__EXTRACTED DATA__

#####

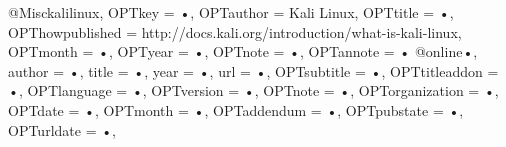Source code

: @Misc{kalilinux,
OPTkey = {•},
OPTauthor = {Kali Linux},
OPTtitle = {•},
OPThowpublished = {http://docs.kali.org/introduction/what-is-kali-linux},
OPTmonth = {•},
OPTyear = {•},
OPTnote = {•},
OPTannote = {•}
}
@online{•,
author = {•},
title = {•},
year = {•},
url = {•},
OPTsubtitle = {•},
OPTtitleaddon = {•},
OPTlanguage = {•},
OPTversion = {•},
OPTnote = {•},
OPTorganization = {•},
OPTdate = {•},
OPTmonth = {•},
OPTaddendum = {•},
OPTpubstate = {•},
OPTurldate = {•},
}
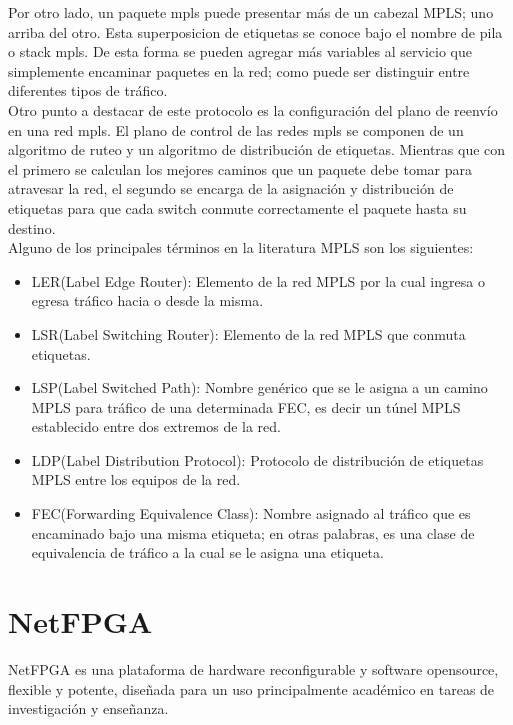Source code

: Por otro lado, un paquete mpls puede presentar más de un cabezal MPLS; uno arriba del otro. Esta superposicion de etiquetas se conoce bajo el nombre de pila o stack mpls. De esta forma se pueden agregar más variables al servicio que simplemente encaminar paquetes en la red; como puede ser distinguir entre diferentes tipos de tráfico.\\

Otro punto a destacar de este protocolo es la configuración del plano de reenvío en una red mpls. El plano de control de las redes mpls se componen de un algoritmo de ruteo y un algoritmo de distribución de etiquetas. Mientras que con el primero se calculan los mejores caminos que un paquete debe tomar para atravesar la red, el segundo se encarga de la asignación y distribución de etiquetas para que cada switch conmute correctamente el paquete hasta su destino.\\

Alguno de los principales términos en la literatura MPLS son los siguientes:

\begin{itemize}
\item LER(Label Edge Router): Elemento de la red MPLS por la cual ingresa o egresa tráfico hacia o desde la misma.
\item LSR(Label Switching Router): Elemento de la red MPLS que conmuta etiquetas.
\item LSP(Label Switched Path): Nombre genérico que se le asigna a un camino MPLS para tráfico de una determinada FEC, es decir un túnel MPLS establecido entre dos extremos de la red.
\item LDP(Label Distribution Protocol): Protocolo de distribución de etiquetas MPLS entre los equipos de la red.
\item FEC(Forwarding Equivalence Class): Nombre asignado al tráfico que es encaminado bajo una misma etiqueta; en otras palabras, es una clase de equivalencia de tráfico a la cual se le asigna una etiqueta.
 
\end{itemize}

\section{NetFPGA}
\label{section2.9}

NetFPGA\cite{NetFPGA1} es una plataforma de hardware reconfigurable y software opensource, flexible y potente, diseñada para un uso principalmente académico en tareas de investigación y enseñanza.\\

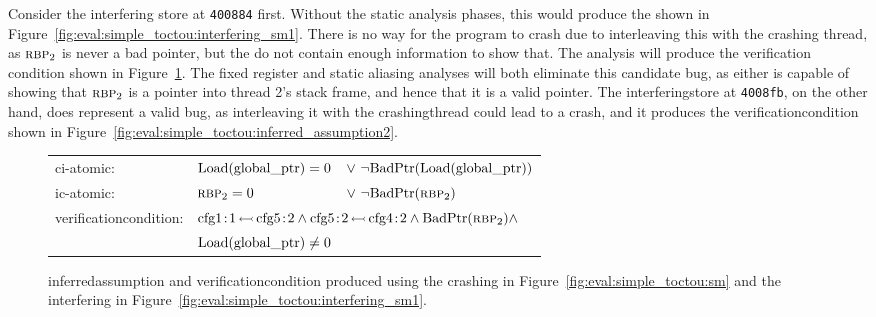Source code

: Consider the interfering store at \texttt{400884} first.  Without the
static analysis phases, this would produce the {\StateMachine} shown
in Figure~\ref{fig:eval:simple_toctou:interfering_sm1}.  There is no
way for the program to crash due to interleaving this {\StateMachine}
with the crashing thread, as $\textsc{rbp}_{2}$ is never a bad pointer,
but the {\StateMachines} do not contain enough information to show
that.  The analysis will produce the verification condition shown in
Figure~\ref{fig:eval:simple_toctou:inferred_assumption1}. The fixed
register and static aliasing analyses will both eliminate this
candidate bug, as either is capable of showing that $\textsc{rbp}_{2}$
is a pointer into thread 2's stack frame, and hence that it is a valid
pointer.  The \gls{interferingstore} at \texttt{4008fb}, on the other
hand, does represent a valid bug, as interleaving it with the
\gls{crashingthread} could lead to a crash, and it produces the
\gls{verificationcondition} shown in
Figure~\ref{fig:eval:simple_toctou:inferred_assumption2}.

\begin{figure}
  \begin{tabular}{lll}
    \gls{ci-atomic}: & $\mathrm{Load}(\mathrm{global\_ptr}) = 0$ &\!\!\!$\vee\,\, \neg\mathrm{BadPtr}(\mathrm{Load}(\mathrm{global\_ptr}))$ \\
    \gls{ic-atomic}: & $\textsc{rbp}_{2} = 0$                &\!\!\!$\vee\,\, \neg\mathrm{BadPtr}(\textsc{rbp}_{2})$\\
    \Gls{verificationcondition}: & \multicolumn{2}{l}{$\happensBefore{\mai{cfg1}{1}}{\mai{cfg5}{2}} \wedge \happensBefore{\mai{cfg5}{2}}{\mai{cfg4}{2}} \wedge \smBadPtr{\smReg{rbp}{2}}  \wedge$}\\
                                      & $\mathrm{Load}(\mathrm{global\_ptr}) \not= 0$\\
  \end{tabular}
  \caption{\Gls{inferredassumption} and \gls{verificationcondition}
    produced using the crashing {\StateMachine} in
    Figure~\ref{fig:eval:simple_toctou:sm} and the interfering
    {\StateMachine} in
    Figure~\ref{fig:eval:simple_toctou:interfering_sm1}.}
  \label{fig:eval:simple_toctou:inferred_assumption1}
\end{figure}

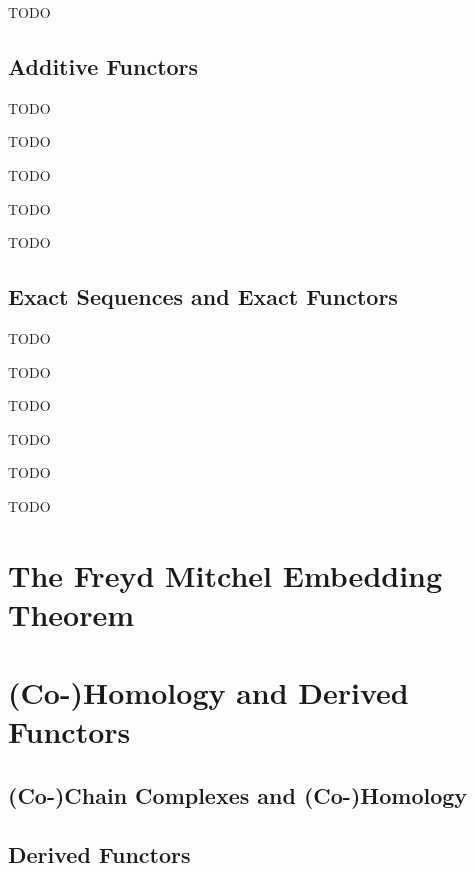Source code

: 	\begin{definition}[Quotient]
		TODO
	\end{definition}


	\subsection{Additive Functors}

	\begin{definition}
		TODO
	\end{definition}

	\begin{lemma}
		TODO
	\end{lemma}

	\begin{lemma}
		TODO
	\end{lemma}

	\begin{theorem}
		TODO
	\end{theorem}

	\begin{proposition}
		TODO
	\end{proposition}

	\subsection{Exact Sequences and Exact Functors}

	\begin{definition}
		TODO
	\end{definition}

	\begin{lemma}
		TODO
	\end{lemma}

	\begin{definition}
		TODO
	\end{definition}

	\begin{lemma}
		TODO
	\end{lemma}

	\begin{definition}
		TODO
	\end{definition}

	\begin{lemma}
		TODO
	\end{lemma}

	\newpage
	\section{The Freyd Mitchel Embedding Theorem}

	\newpage
	\section{(Co-)Homology and Derived Functors}
	\subsection{(Co-)Chain Complexes and (Co-)Homology}
	\subsection{Derived Functors}
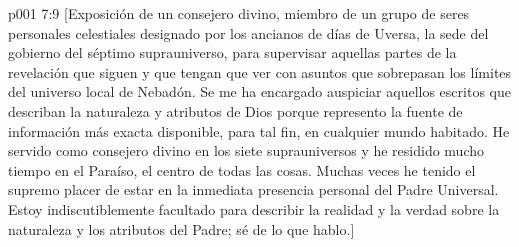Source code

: \vsetoff
\vs p001 7:9 [Exposición de un consejero divino, miembro de un grupo de seres personales celestiales designado por los ancianos de días de Uversa, la sede del gobierno del séptimo suprauniverso, para supervisar aquellas partes de la revelación que siguen y que tengan que ver con asuntos que sobrepasan los límites del universo local de Nebadón. Se me ha encargado auspiciar aquellos escritos que describan la naturaleza y atributos de Dios porque represento la fuente de información más exacta disponible, para tal fin, en cualquier mundo habitado. He servido como consejero divino en los siete suprauniversos y he residido mucho tiempo en el Paraíso, el centro de todas las cosas. Muchas veces he tenido el supremo placer de estar en la inmediata presencia personal del Padre Universal. Estoy indiscutiblemente facultado para describir la realidad y la verdad sobre la naturaleza y los atributos del Padre; sé de lo que hablo.]
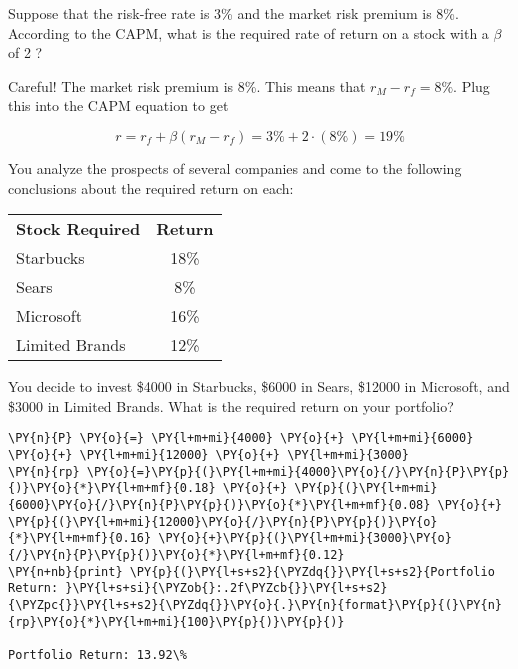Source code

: \begin{Exercise}[title={(CAPM Practicle Application I)}]
Suppose that the risk-free rate is 3\% and the market risk premium is 8\%. According to the CAPM, what is the required rate of return on a stock with a $\beta$ of 2 ?
\end{Exercise}
\begin{Answer}
Careful! The market risk premium is 8\%. This means that $r_M - r_f  = 8\%$. Plug this into the CAPM equation to get

\[r = r_f + \beta(r_M - r_f) = 3\% + 2\cdot(8\%) =19\%\]
\end{Answer}

\begin{Exercise}[title={(CAPM Practicle Application II)}]
You analyze the prospects of several companies and come to the following conclusions about the required return on each:

\begin{center}
\begin{tabular}{lc}
\textbf{Stock Required} & \textbf{Return} \\
Starbucks &18\% \\
Sears &8\% \\
Microsoft &16\% \\
Limited Brands &12\% \\
\end{tabular}
\end{center}

You decide to invest \$4000 in Starbucks, \$6000 in Sears, \$12000 in Microsoft, and \$3000 in Limited Brands. What is the required return on your portfolio?
\end{Exercise}
\begin{Answer}
\begin{tcolorbox}[size=fbox, boxrule=1pt, colback=cellbackground, colframe=cellborder]
\begin{Verbatim}[commandchars=\\\{\}]
\PY{n}{P} \PY{o}{=} \PY{l+m+mi}{4000} \PY{o}{+} \PY{l+m+mi}{6000} \PY{o}{+} \PY{l+m+mi}{12000} \PY{o}{+} \PY{l+m+mi}{3000}
\PY{n}{rp} \PY{o}{=}\PY{p}{(}\PY{l+m+mi}{4000}\PY{o}{/}\PY{n}{P}\PY{p}{)}\PY{o}{*}\PY{l+m+mf}{0.18} \PY{o}{+} \PY{p}{(}\PY{l+m+mi}{6000}\PY{o}{/}\PY{n}{P}\PY{p}{)}\PY{o}{*}\PY{l+m+mf}{0.08} \PY{o}{+} \PY{p}{(}\PY{l+m+mi}{12000}\PY{o}{/}\PY{n}{P}\PY{p}{)}\PY{o}{*}\PY{l+m+mf}{0.16} \PY{o}{+}\PY{p}{(}\PY{l+m+mi}{3000}\PY{o}{/}\PY{n}{P}\PY{p}{)}\PY{o}{*}\PY{l+m+mf}{0.12}
\PY{n+nb}{print} \PY{p}{(}\PY{l+s+s2}{\PYZdq{}}\PY{l+s+s2}{Portfolio Return: }\PY{l+s+si}{\PYZob{}:.2f\PYZcb{}}\PY{l+s+s2}{\PYZpc{}}\PY{l+s+s2}{\PYZdq{}}\PY{o}{.}\PY{n}{format}\PY{p}{(}\PY{n}{rp}\PY{o}{*}\PY{l+m+mi}{100}\PY{p}{)}\PY{p}{)}
	
Portfolio Return: 13.92\%
\end{Verbatim}
\end{tcolorbox}
\end{Answer}	

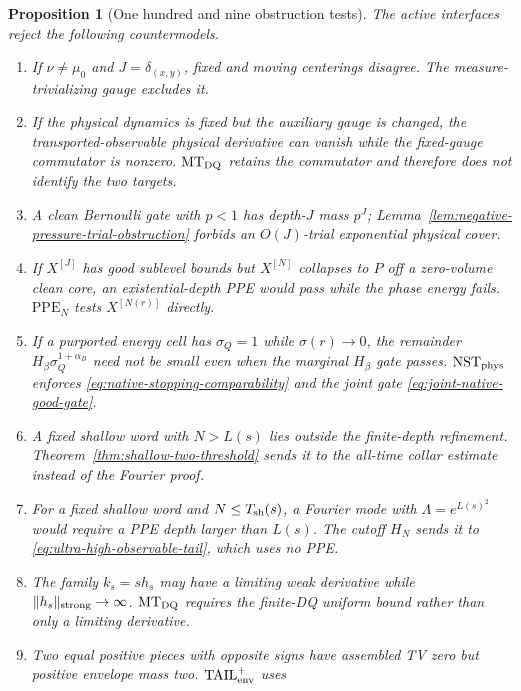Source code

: \documentclass[11pt]{article}
\newtheorem{proposition}[theorem]{Proposition}
\begin{document}
\begin{proposition}[One hundred and nine obstruction tests]
\label{prop:v47-obstruction-tests}
The active interfaces reject the following countermodels.
\begin{enumerate}[label=\textup{(T\arabic*)}]
\item If $\nu\ne\mu_0$ and $J=\delta_{(x,y)}$, fixed and moving
      centerings disagree.  The measure-trivializing gauge excludes it.
\item If the physical dynamics is fixed but the auxiliary gauge is changed,
      the transported-observable physical derivative can vanish while the
      fixed-gauge commutator is nonzero.  $\mathrm{MT}_{\rm DQ}$ retains the
      commutator and therefore does not identify the two targets.
\item A clean Bernoulli gate with $p<1$ has depth-$J$ mass $p^J$;
      Lemma~\ref{lem:negative-pressure-trial-obstruction} forbids an
      $O(J)$-trial exponential physical cover.
\item If $X^{[J]}$ has good sublevel bounds but $X^{[N]}$ collapses to $P$
      off a zero-volume clean core, an existential-depth PPE would pass while
      the phase energy fails.  $\mathrm{PPE}_{N}$ tests $X^{[N(r)]}$
      directly.
\item If a purported energy cell has $\sigma_Q=1$ while
      $\sigma(r)\to0$, the remainder
      $H_\beta\sigma_Q^{1+\alpha_B}$ need not be small even when the
      marginal $H_\beta$ gate passes.  $\mathrm{NST}_{\rm phys}$ enforces
      \eqref{eq:native-stopping-comparability} and the joint gate
      \eqref{eq:joint-native-good-gate}.
\item A fixed shallow word with $N>L(s)$ lies outside the finite-depth
      refinement.  Theorem~\ref{thm:shallow-two-threshold} sends it to the
      all-time collar estimate instead of the Fourier proof.
\item For a fixed shallow word and $N\le T_{\rm sh}(s)$, a Fourier mode with
      $\Lambda=e^{L(s)^2}$ would require a PPE depth larger than $L(s)$.
      The cutoff $H_N$ sends it to
      \eqref{eq:ultra-high-observable-tail}, which uses no PPE.
\item The family $k_s=s h_s$ may have a limiting weak derivative while
      $\|h_s\|_{\rm strong}\to\infty$.  $\mathrm{MT}_{\rm DQ}$
      requires the finite-DQ uniform bound rather than only a limiting
      derivative.
\item Two equal positive pieces with opposite signs have assembled TV zero
      but positive envelope mass two.  $\mathrm{TAIL}_{\rm env}^{+}$ uses

\end{enumerate}
\end{proposition}
\end{document}
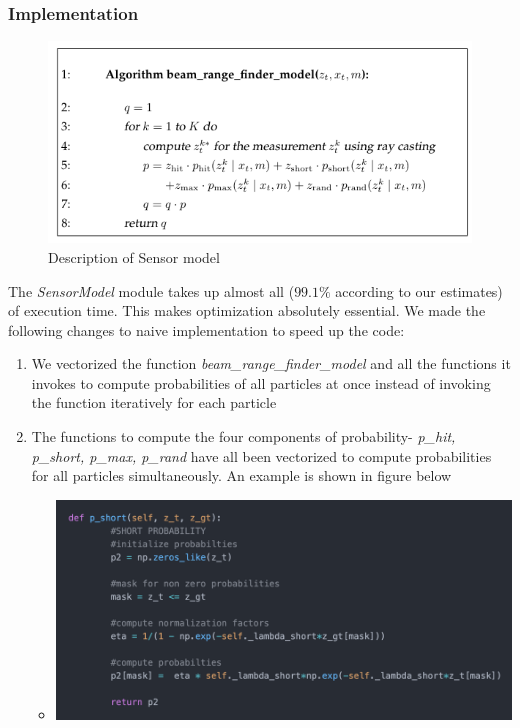 \documentclass[12pt, a4paper]{article}
\begin{document}
\subsubsection{Implementation}
\begin{figure}[H]
  \centering
  \includegraphics[width=0.9\linewidth]{results/sensor_model_desc.png}
  \caption{Description of Sensor model}
\end{figure}
The \textit{SensorModel} module takes up almost all ($99.1\%$ according to our estimates) of execution time. This makes optimization absolutely essential. We made the following changes to naive implementation to speed up the code:
\begin{enumerate}
  \item We vectorized the function \textit{beam\_range\_finder\_model} and all the functions it invokes to compute probabilities of all particles at once instead of invoking the function iteratively for each particle
  \item The functions to compute the four components of probability- \textit{p\_hit, p\_short, p\_max, p\_rand} have all been vectorized to compute probabilities for all particles simultaneously. An example is shown in figure below
  \begin{itemize}
    \item 
    \begin{minipage}[t]{\linewidth}
      \vspace{0pt}
      \begin{center}
        \includegraphics[scale=0.3]{./results/sensor_model_opt.png}
        \label{fig:sm_1}
      \end{center}
    \end{minipage}
  \end{itemize}
\end{enumerate}
\end{document}
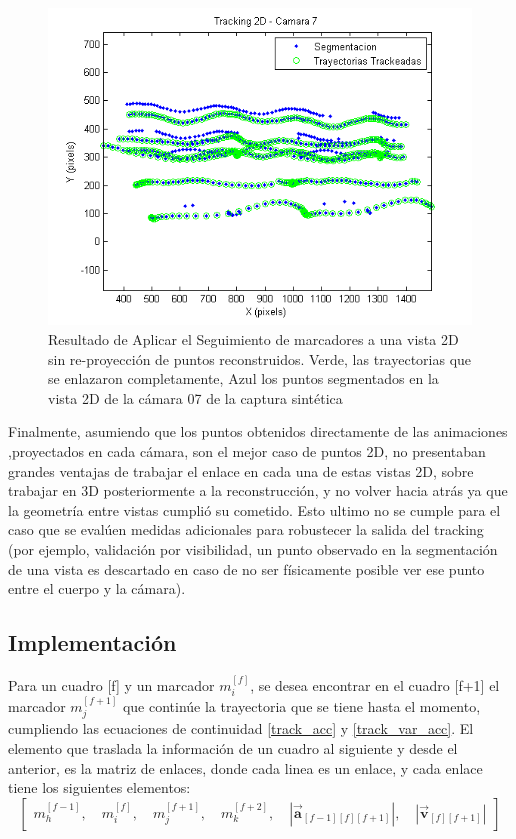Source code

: \begin{figure}[hbt]
\begin{center}
\includegraphics[scale=0.7]{img/Tracking/011_tracking_2D_camara_07.png}
\end{center}
\caption{Resultado de Aplicar el Seguimiento de marcadores a una vista 2D sin re-proyección de puntos reconstruidos. Verde, las trayectorias que se enlazaron completamente, Azul los puntos segmentados en la vista 2D de la cámara 07 de la captura sintética}
\label{tracking_2D_cam_07}
\end{figure}

Finalmente, asumiendo que los puntos obtenidos directamente de las animaciones ,proyectados en cada cámara, son el mejor caso de puntos 2D, no presentaban grandes ventajas de trabajar el enlace en cada una de estas vistas 2D, sobre trabajar en 3D posteriormente a la reconstrucción, y no volver hacia atrás ya que la geometría entre vistas cumplió su cometido. Esto ultimo no se cumple para el caso que se evalúen medidas adicionales para robustecer la salida del tracking (por ejemplo, validación por visibilidad, un punto observado en la segmentación de una vista es descartado en caso de no ser físicamente posible ver ese punto entre el cuerpo y la cámara).

\subsection{Implementación}

Para un cuadro [f] y un marcador $m_{i}^{[f]}$, se desea encontrar en el cuadro [f+1] el marcador $m_{j}^{[f+1]}$ que continúe la trayectoria que se tiene hasta el momento, cumpliendo las ecuaciones de continuidad \ref{track_acc} y \ref{track_var_acc}. El elemento que traslada la información de un cuadro al siguiente y desde el anterior, es la matriz de enlaces, donde cada linea es un enlace, y cada enlace tiene los siguientes elementos:
\begin{equation}
\begin{bmatrix}
  m_{h}^{[f-1]} ,\quad m_{i}^{[f]} ,\quad m_{j}^{[f+1]} ,\quad m_{k}^{[f+2]} ,\quad \left|\boldsymbol{\overrightarrow{a}}_{[f-1][f][f+1]}\right| ,\quad \left|\boldsymbol{\overrightarrow{v}}_{[f][f+1]}\right|
\end{bmatrix}
\end{equation}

#####

Would you copy out each line of the records above where the word "paquete" occurs?

__WRITTEN SOLUTION__
: Por otro lado, un paquete mpls puede presentar más de un cabezal MPLS; uno arriba del otro. Esta superposicion de etiquetas se conoce bajo el nombre de pila o stack mpls. De esta forma se pueden agregar más variables al servicio que simplemente encaminar paquetes en la red; como puede ser distinguir entre diferentes tipos de tráfico.\\
Otro punto a destacar de este protocolo es la configuración del plano de reenvío en una red mpls. El plano de control de las redes mpls se componen de un algoritmo de ruteo y un algoritmo de distribución de etiquetas. Mientras que con el primero se calculan los mejores caminos que un paquete debe tomar para atravesar la red, el segundo se encarga de la asignación y distribución de etiquetas para que cada switch conmute correctamente el paquete hasta su destino.\\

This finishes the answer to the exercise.